CME impacts Earth, sparks G2 - Moderate geomagnetic storm

CME impacts Earth, sparks G2 - Moderate geomagnetic storm

Coronal mass ejection (CME) produced by M1.6 solar flare at 06:40 UTC on October 9, 2021, reached DSCOVR spacecraft at 01:48 UTC and Earth at 02:30 UTC on October 12, 2021. The impact sparked a G2 - Moderate geomagnetic storm.

In 24 hours to 00:30 UTC on October 12, solar wind conditions were indicative of mildly enhanced and disturbed conditions likely due to heliospheric current sheet (HCS) proximity and weak coronal hole high speed stream (CH HSS) effects. Total interplanetary magnetic field (IMF) strength weakened from an early peak of 12 nT to an average of 5 - 6 nT. The Bz component varied, but was predominantly directed southward.

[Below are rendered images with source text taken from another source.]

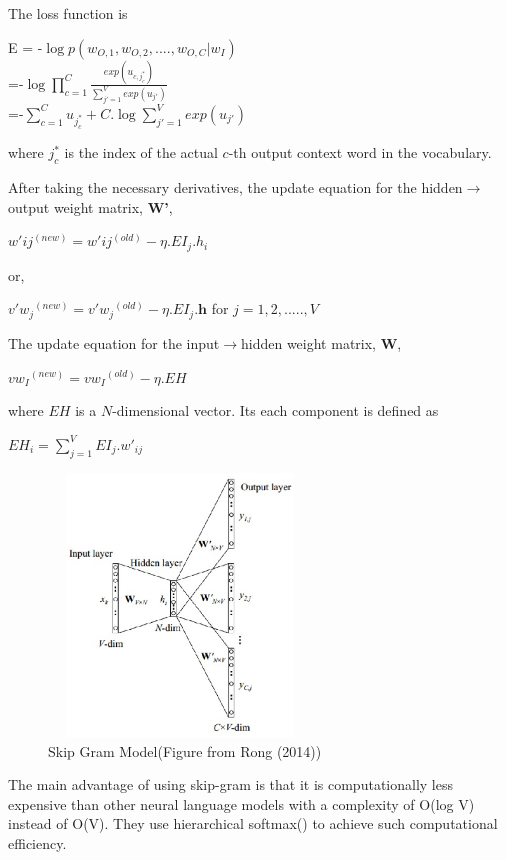 \documentclass[11pt,a4paper]{article}
\begin{document}
The loss function is
\begin{center}
E = -$\log p(w_{O,1},w_{O,2},....,w_{O,C}|w_I)$\\
=-$\log \prod_{c=1}^{C}\frac{exp(u_{c,j_{c}^{*	}})}{\sum_{j'=1}^{V}exp(u_{j'})}$\\
=-$\sum_{c=1}^{C} u_{j_{c}^{*}}+C.\log \sum_{j'=1}^{V}exp(u_{j'})$
\end{center}
where $j_{c}^{*}$ is the index of the actual $c$-th output context word in the vocabulary.

After taking the necessary derivatives, the update equation for the hidden$\rightarrow$output weight matrix, \textbf{W'},
\begin{center}
$w'{ij}^{(new)}=w'{ij}^{(old)}-\eta .EI_j.h_i$
\end{center}
or,
\begin{center}
$v'{w_j}^{(new)}=v'{w_j}^{(old)}-\eta .EI_j.\textbf{h}$ for $j=1,2,.....,V$
\end{center}

The update equation for the input$\rightarrow$hidden weight matrix, \textbf{W},
\begin{center}
$v{w_I}^{(new)}=v{w_I}^{(old)}-\eta .EH$
\end{center}
where $EH$ is a $N$-dimensional vector. Its each component is defined as
\begin{center}
$EH_i=\sum_{j=1}^{V}EI_j.w'_{ij}$
\end{center}

\begin{figure}[ht!]
\centering
\includegraphics[width=70mm, height=70mm]{img/skipgram.eps}
\caption{Skip Gram Model(Figure from Rong (2014)) \label{fig:skipgram}}
\end{figure}
The main advantage of using skip-gram is that it is computationally less expensive than other neural language models with a complexity of O(log V) instead of O(V). They use hierarchical softmax(\cite{Morin:05}) to achieve such computational efficiency.
\end{document}
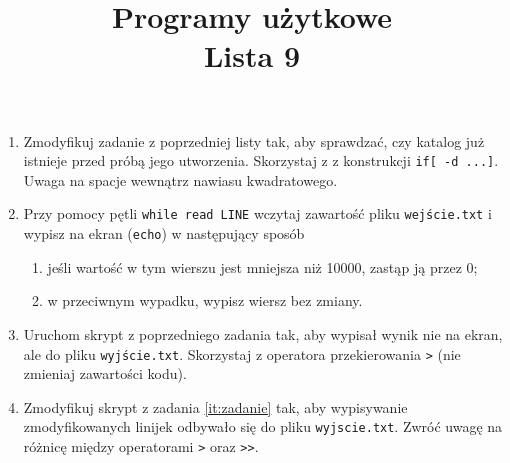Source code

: \documentclass[12pt, letterpaper]{article}
\title{Programy użytkowe \\ Lista 9}
\date{}
\begin{document}
\maketitle
\begin{enumerate}
    \item Zmodyfikuj zadanie z poprzedniej listy tak, aby sprawdzać, czy katalog już istnieje przed próbą jego utworzenia. Skorzystaj z z konstrukcji \verb|if[ -d ...]|. Uwaga na spacje wewnątrz nawiasu kwadratowego.
    \item Przy pomocy pętli \texttt{while read LINE} wczytaj zawartość pliku \texttt{wejście.txt} i wypisz na ekran 
    (\texttt{echo}) w następujący sposób
    \begin{enumerate}
        \item jeśli wartość w tym wierszu jest mniejsza niż 10000, zastąp ją przez 0;
        \item w przeciwnym wypadku, wypisz wiersz bez zmiany.
    \end{enumerate}
    \label{it:zadanie}
    \item Uruchom skrypt z poprzedniego zadania tak, aby wypisał wynik nie na ekran, ale do pliku \texttt{wyjście.txt}. Skorzystaj z operatora przekierowania \verb|>| (nie zmieniaj zawartości kodu).
    \item Zmodyfikuj skrypt z zadania \ref{it:zadanie} tak, aby wypisywanie zmodyfikowanych linijek odbywało się do pliku \texttt{wyjscie.txt}. Zwróć uwagę na różnicę między operatorami \verb|>| oraz \verb|>>|.
    
\end{enumerate}
\end{document}
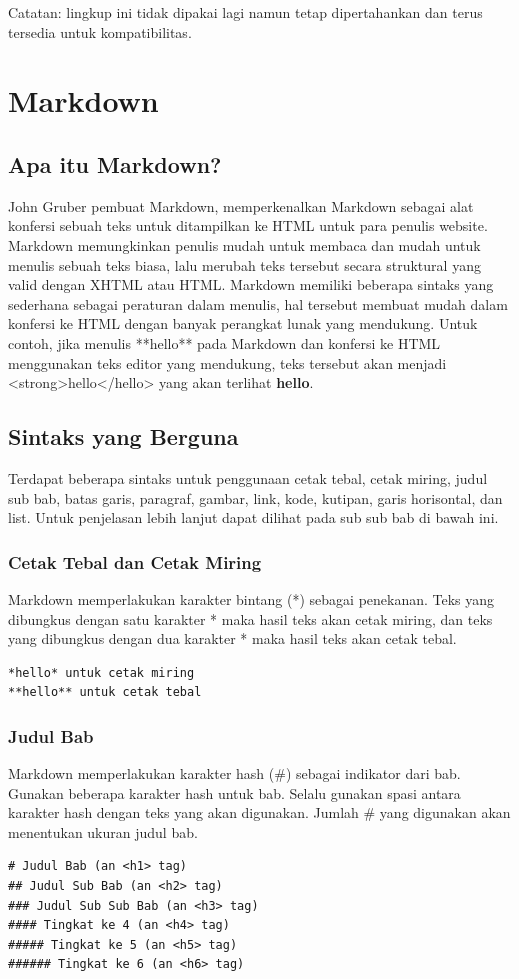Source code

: Catatan: lingkup ini tidak dipakai lagi namun tetap dipertahankan dan terus tersedia untuk kompatibilitas.

\section{Markdown}
\label{sec:markdown}

\subsection{Apa itu Markdown? \cite{Markguide:2015}}
John Gruber pembuat Markdown, memperkenalkan Markdown sebagai alat konfersi sebuah teks untuk ditampilkan ke HTML untuk para penulis website. Markdown memungkinkan penulis mudah untuk membaca dan mudah untuk menulis sebuah teks biasa, lalu merubah teks tersebut secara struktural yang valid dengan XHTML atau HTML.
Markdown memiliki beberapa sintaks yang sederhana sebagai peraturan dalam menulis, hal tersebut membuat mudah dalam konfersi ke HTML dengan banyak perangkat lunak yang mendukung.
Untuk contoh, jika menulis **hello** pada Markdown dan konfersi ke HTML menggunakan teks editor yang mendukung, teks tersebut akan menjadi <strong>hello</hello> yang akan terlihat \textbf{hello}.

\subsection{Sintaks yang Berguna \cite{Markguide:2015}}
Terdapat beberapa sintaks untuk penggunaan cetak tebal, cetak miring, judul sub bab, batas garis, paragraf, gambar, link, kode, kutipan, garis horisontal, dan list. Untuk penjelasan lebih lanjut dapat dilihat pada sub sub bab di bawah ini.

\subsubsection{Cetak Tebal dan Cetak Miring}
Markdown memperlakukan karakter bintang (*) sebagai penekanan. Teks yang dibungkus dengan satu karakter * maka hasil teks akan cetak miring, dan teks yang dibungkus dengan dua karakter * maka hasil teks akan cetak tebal.
\begin{lstlisting}
*hello* untuk cetak miring
**hello** untuk cetak tebal
\end{lstlisting}

\subsubsection{Judul Bab}
Markdown memperlakukan karakter hash (\#) sebagai indikator dari bab. Gunakan beberapa karakter hash untuk bab. Selalu gunakan spasi antara karakter hash dengan teks yang akan digunakan. Jumlah \# yang digunakan akan menentukan ukuran judul bab.
\begin{lstlisting}
# Judul Bab (an <h1> tag)
## Judul Sub Bab (an <h2> tag)
### Judul Sub Sub Bab (an <h3> tag)
#### Tingkat ke 4 (an <h4> tag)
##### Tingkat ke 5 (an <h5> tag)
###### Tingkat ke 6 (an <h6> tag)
\end{lstlisting}

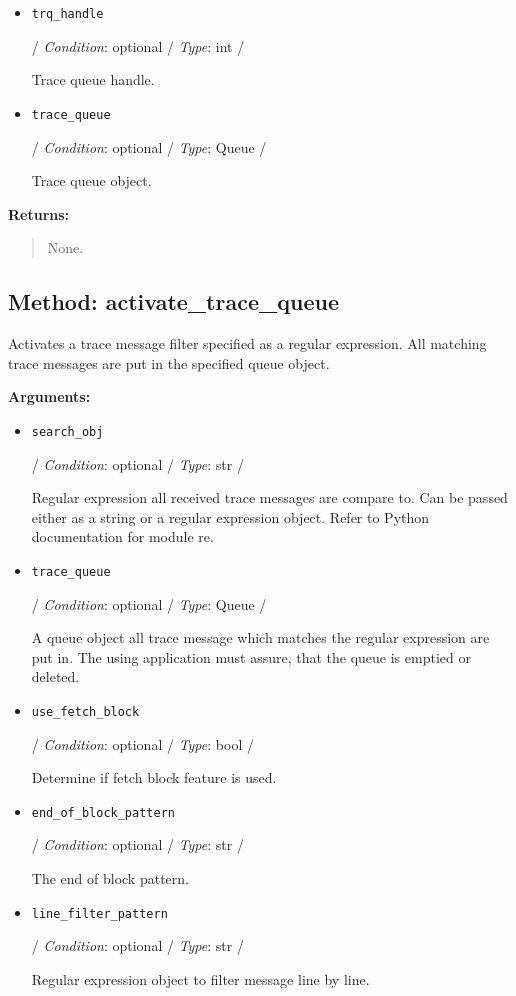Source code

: \begin{itemize}
\item
  \texttt{trq\_handle}

  / \emph{Condition}: optional / \emph{Type}: int /

  Trace queue handle.
\item
  \texttt{trace\_queue}

  / \emph{Condition}: optional / \emph{Type}: Queue /

  Trace queue object.
\end{itemize}

\textbf{Returns:}

\begin{quote}
None.
\end{quote}

\hypertarget{qconnectbase-connection-base-method-activate_trace_queue-16}{%
\subsection{Method:
activate\_trace\_queue}\label{qconnectbase-connection-base-method-activate_trace_queue-16}}

Activates a trace message filter specified as a regular expression. All
matching trace messages are put in the specified queue object.

\textbf{Arguments:}

\begin{itemize}
\item
  \texttt{search\_obj}

  / \emph{Condition}: optional / \emph{Type}: str /

  Regular expression all received trace messages are compare to. Can be
  passed either as a string or a regular expression object. Refer to
  Python documentation for module \textquotesingle re\textquotesingle.
\item
  \texttt{trace\_queue}

  / \emph{Condition}: optional / \emph{Type}: Queue /

  A queue object all trace message which matches the regular expression
  are put in. The using application must assure, that the queue is
  emptied or deleted.
\item
  \texttt{use\_fetch\_block}

  / \emph{Condition}: optional / \emph{Type}: bool /

  Determine if \textquotesingle fetch block\textquotesingle{} feature is
  used.
\item
  \texttt{end\_of\_block\_pattern}

  / \emph{Condition}: optional / \emph{Type}: str /

  The end of block pattern.
\item
  \texttt{line\_filter\_pattern}

  / \emph{Condition}: optional / \emph{Type}: str /

  Regular expression object to filter message line by line.
\end{itemize}

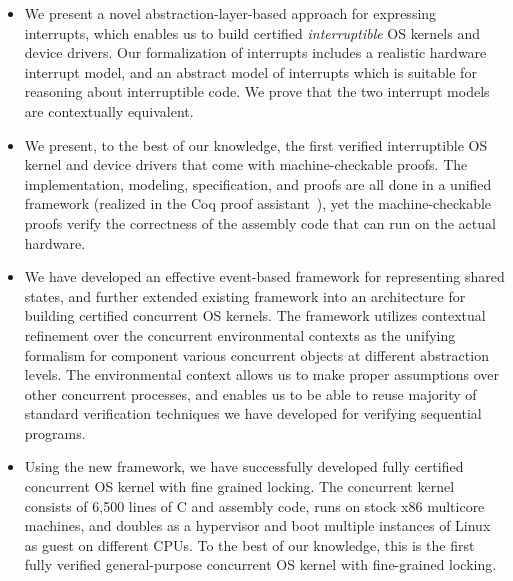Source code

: \begin{itemize}
\item We present a novel abstraction-layer-based approach for
  expressing interrupts, which enables us to build certified
  {\em interruptible} OS kernels and device drivers. Our formalization of
  interrupts includes a realistic hardware interrupt model, and an
  abstract model of interrupts which is suitable for reasoning about
  interruptible code. We prove that the two interrupt models are
  contextually equivalent.

\item We present, to the best of our knowledge, the first verified
  interruptible OS kernel and device drivers that come with
  machine-checkable proofs.  The implementation, modeling, specification, and
  proofs are all done in a unified framework (realized in the Coq
  proof assistant~\cite{coq}), yet the machine-checkable proofs verify the
  correctness of the assembly code that can run on the actual
  hardware.
  
\item We have developed an effective event-based framework for representing
shared states, and further extended existing framework into an architecture
for building certified concurrent OS kernels. The framework utilizes contextual
refinement over the concurrent environmental contexts as the unifying formalism
for component various concurrent objects at different abstraction levels. 
The environmental context allows us to make proper assumptions over
other concurrent processes, and enables us to be able to reuse majority
of standard verification techniques we have developed for verifying sequential programs.

\item Using the new framework, we have successfully developed fully certified
concurrent OS kernel with fine grained locking. The concurrent kernel
consists of 6,500 lines of C and assembly code, runs on stock x86 multicore machines,
and doubles as a hypervisor and boot multiple instances of Linux as guest on different
CPUs. To the best of our knowledge, this is the first fully verified general-purpose concurrent
OS kernel with fine-grained locking.
\end{itemize}

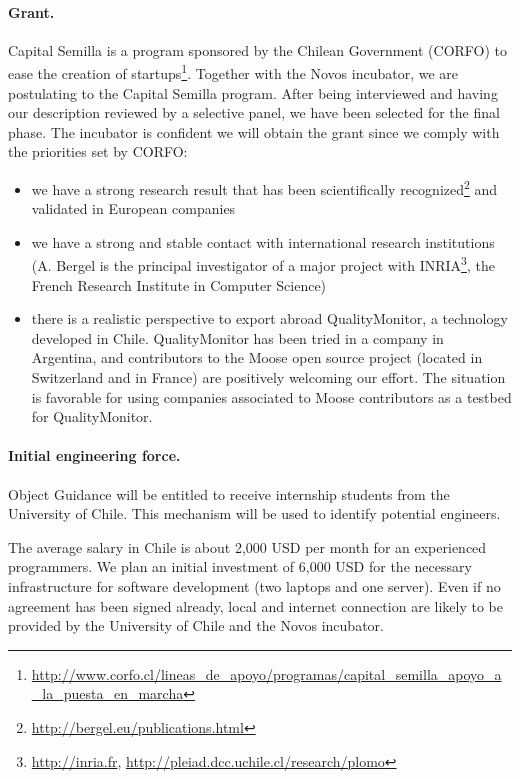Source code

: \documentclass[runningheads]{llncs}
\begin{document}
\paragraph{Grant.} Capital Semilla is a program sponsored by the Chilean Government (CORFO) to ease the creation of startups\footnote{\url{http://www.corfo.cl/lineas_de_apoyo/programas/capital_semilla_apoyo_a_la_puesta_en_marcha}}. Together with the Novos incubator, we are postulating to the Capital Semilla program. After being interviewed and having our description reviewed by a selective panel, we have been selected for the final phase. The incubator is confident we will obtain the grant since we comply with the priorities set by CORFO: 
\begin{itemize}
\item we have a strong research result that has been scientifically recognized\footnote{\url{http://bergel.eu/publications.html}} and validated in European companies
\item we have a strong and stable contact with international research institutions (A. Bergel is the principal investigator of a major project with INRIA\footnote{\url{http://inria.fr}, \url{http://pleiad.dcc.uchile.cl/research/plomo}}, the French Research Institute in Computer Science)
\item there is a realistic perspective to export abroad QualityMonitor, a technology developed in Chile. QualityMonitor has been tried in a company in Argentina, and contributors to the Moose open source project (located in Switzerland and in France) are positively welcoming our effort. The situation is favorable for using companies associated to Moose contributors as a testbed for QualityMonitor.
\end{itemize}

\paragraph{Initial engineering force.} Object Guidance will be entitled to receive internship students from the University of Chile. This mechanism will be used to identify potential engineers.

The average salary in Chile is about 2,000 USD per month for an experienced programmers. We plan an initial investment of 6,000 USD for the necessary infrastructure for software development (two laptops and one server). Even if no agreement has been signed already, local and internet connection are likely to be provided by the University of Chile and the Novos incubator. 
\end{document}

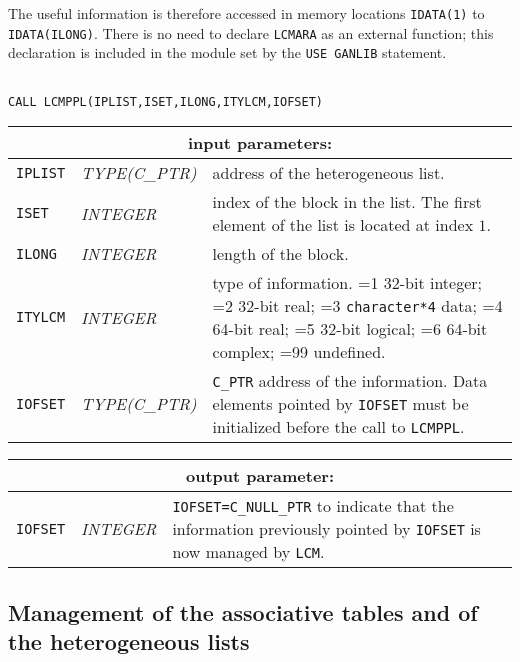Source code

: The useful information is therefore accessed in memory locations {\tt IDATA(1)} to {\tt IDATA(ILONG)}. There is no need to 
declare {\tt LCMARA} as an external function; this declaration is included in the module set by the {\tt USE GANLIB} statement.
 
\begin{verbatim}

CALL LCMPPL(IPLIST,ISET,ILONG,ITYLCM,IOFSET)
\end{verbatim}

\noindent
\begin{tabular}{|p{1.5cm}|p{3cm}|p{10cm}|}
\hline
\multicolumn{3}{|c|}{\bf input parameters:} \\
\hline
{\tt IPLIST} & {\it TYPE(C\_PTR)} & address of the heterogeneous list. \\
\hline
{\tt ISET} & {\it INTEGER} & index of the block in the list.
The first element of the list is located at index $1$. \\
\hline
{\tt ILONG} & {\it INTEGER} & length of the block. \\
\hline
{\tt ITYLCM} & {\it INTEGER} & type of information. =1 32-bit integer; 
                                    =2 32-bit real; =3 {\tt character*4} data; 
				    =4 64-bit real; =5 32-bit logical; =6 64-bit complex;
				    =99 undefined. \\
\hline
{\tt IOFSET} &  {\it TYPE(C\_PTR)} & {\tt C\_PTR} address of the information. Data elements pointed
by {\tt IOFSET} must be initialized before the call to {\tt LCMPPL}. \\
\hline
\end{tabular}

\vskip 0.8cm

\noindent
\begin{tabular}{|p{1.5cm}|p{3cm}|p{10cm}|}
\hline
\multicolumn{3}{|c|}{\bf output parameter:} \\
\hline
{\tt IOFSET} & {\it INTEGER} & {\tt IOFSET=C\_NULL\_PTR} to indicate that the information previously pointed by
                                     {\tt IOFSET} is now managed by {\tt LCM}. \\
\hline
\end{tabular}

\vskip 0.8cm

\subsection{Management of the associative tables and of the heterogeneous lists}

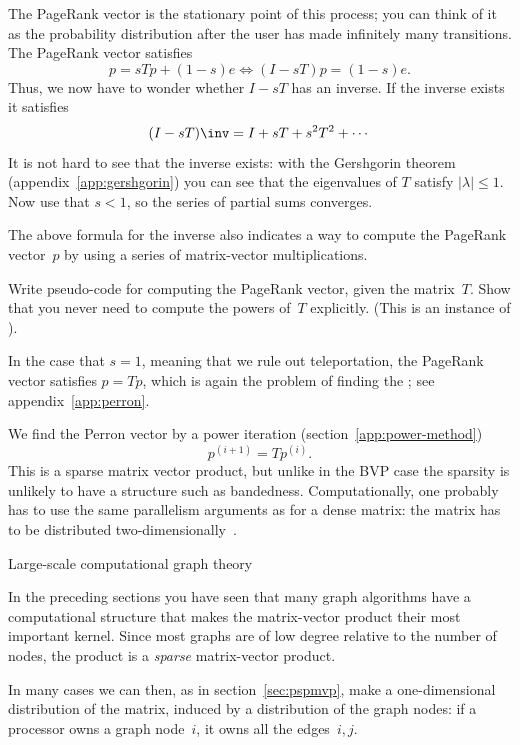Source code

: The PageRank vector is the stationary point of this process; you can
think of it as the probability distribution after the user has made
infinitely many transitions. The PageRank vector satisfies
\[ p=sTp+(1-s)e \Leftrightarrow (I-sT)p=(1-s)e. \]
Thus, we now have to wonder whether $I-sT$ has an inverse.
If the inverse exists it satisfies
\[ (I-sT)\inv = I+sT+s^2T^2+\cdots \]
It is not hard to see that the inverse exists: with the Gershgorin theorem
(appendix~\ref{app:gershgorin}) you can see that the eigenvalues of
$T$ satisfy $|\lambda|\leq 1$. Now use that $s<1$, so the series of
partial sums converges.

The above formula for the inverse also indicates a way to compute the
PageRank vector~$p$ by using a series of matrix-vector
multiplications.

\begin{exercise}
  Write pseudo-code for computing the PageRank vector, given the
  matrix~$T$. Show that you never need to compute the powers of~$T$
  explicitly. (This is an instance of ).
\end{exercise}

In the case that $s=1$, meaning that we rule out teleportation, the
PageRank vector satisfies $p=Tp$, which is again the problem of
finding the ; see appendix~\ref{app:perron}.

We find the Perron vector by a power iteration (section~\ref{app:power-method})
\[ p^{(i+1)} = T p^{(i)}. \]
This is a sparse matrix vector product, but unlike in the \ac{BVP}
case the sparsity is unlikely to have a structure such as
bandedness. Computationally, one probably has to use the same
parallelism arguments as for a dense matrix: the matrix has to be
distributed two-dimensionally~\cite{OgAi:sparsestorage}.


 {Large-scale computational graph theory}
\label{sec:random-graph-product}

In the preceding sections you have seen that many graph algorithms
have a computational structure that makes the matrix-vector product
their most important kernel. Since most graphs are of low degree 
relative to the number of nodes, the product is a \emph{sparse}
matrix-vector product.

In many cases we can then, as in section~\ref{sec:pspmvp},
make a one-dimensional distribution of the matrix,
induced by a distribution of the graph nodes: if a processor
owns a graph node~$i$, it owns all the edges~$i,j$.

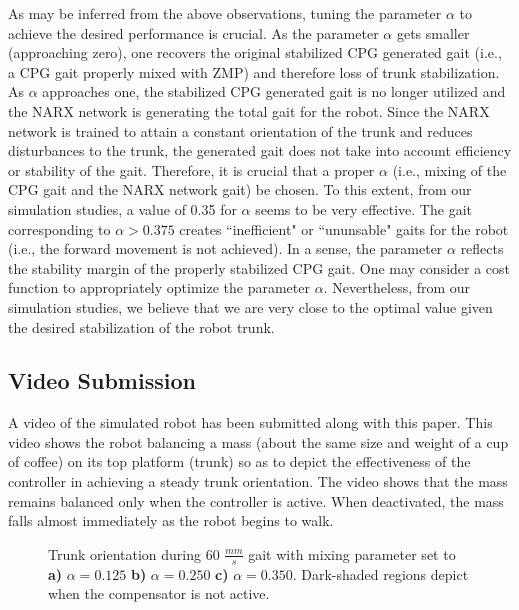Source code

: As may be inferred from the above observations, tuning the parameter $\alpha$ to achieve the desired performance is crucial. 
As the parameter $\alpha$ gets smaller (approaching zero), one recovers the original stabilized CPG generated gait (i.e., a CPG gait properly mixed
with ZMP) and therefore loss of trunk stabilization. As $\alpha$ approaches one, the stabilized CPG generated gait is no longer utilized and the NARX network
is generating the total gait for the robot. Since the NARX network is trained to attain a constant orientation of the trunk and reduces disturbances to 
the trunk, the generated gait does not take into account efficiency or  stability of the gait. Therefore, it is crucial that a proper $\alpha$ (i.e., mixing of the CPG gait
and the NARX network gait) be chosen. To this extent, from our simulation studies, a value of 0.35 for $\alpha$ seems to be very effective. The gait corresponding
to $\alpha > 0.375$ creates ``inefficient" or ``ununsable" gaits for the robot (i.e., the forward movement is not achieved). In a sense, the parameter $\alpha$
reflects the stability margin of the properly stabilized CPG gait. One may consider a cost function to appropriately optimize the parameter $\alpha$. Nevertheless,
from our simulation studies, we believe that we are very close to the optimal value given the desired stabilization of the robot trunk.


\vspace{-2mm}
\subsection{Video Submission}


A video of the simulated robot has been submitted along with this paper. This video shows the robot balancing a mass 
(about the same size and weight of a cup of coffee) on its top platform (trunk) so as to depict the effectiveness of the
 controller in achieving a steady trunk orientation. The video shows that the mass remains balanced only when the controller 
is active. When deactivated, the mass falls almost immediately as the robot begins to walk. 
%
%
%
\begin{figure}[t!]
	\centering
	\begin{subfigure}{0.475\textwidth}
		\centering
		\caption{ }
	\end{subfigure}
	\begin{subfigure}{0.475\textwidth}
		\centering
		\caption{ }
	\end{subfigure}
	\begin{subfigure}{0.475\textwidth}
		\centering
		\caption{ }
	\end{subfigure}
	\caption{ Trunk orientation during 60 $\frac{mm}{s}$ gait with mixing parameter set to
		 \textbf{a)}  $\alpha = 0.125$ 
		 \textbf{b)}  $\alpha = 0.250$ 
		 \textbf{c)}  $\alpha = 0.350$.
		Dark-shaded regions depict when the compensator is not active.
	}
	\label{fig::alpha_tests}
	\vspace{-6mm}
\end{figure}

Solar wind speed at DSCOVR spacecraft rose sharply from 366 km/s at 01:42 UTC to 487 km/s at 01:48 UTC, signaling impact from October 9 CME.

Full halo CME produced on October 9, 2021. Credit: ESA/NASA SOHO LASCO C3

The CME reached Earth at around 02:30 UTC sparking G1 - Minor geomagnetic storm at 02:57 UTC and G2 - Moderate at 04:47 UTC.

G2 - Moderate geomagnetic storm potential impacts:

  • Area of impact primarily poleward of 55 degrees Geomagnetic Latitude.
  • Induced currents - Power grid fluctuations can occur. High-latitude power systems may experience voltage alarms.
  • Spacecraft - Satellite orientation irregularities may occur; increased drag on low Earth-orbit satellites is possible.
  • Radio - HF (high frequency) radio propagation can fade at higher latitudes.
  • Aurora - Aurora may be seen as low as New York to Wisconsin to Washington state.

CME influences are expected to wane on October 13, while weak isolated, positive polarity CH HSS influences may be noted, SWPC said.

October 14 is expected to be primarily quiet.

Multimedia

Note for readers new to space weather

This solar storm also sparked many clickbait articles across English tabloid media and other news portals whose only interest appears to be your views and clicks achieved through fear-mongering.

If you are interested in space weather, just keep calm and follow official sources like NOAA SWPC. There are great specialized websites out there and space weather enthusiasts you can follow on social media.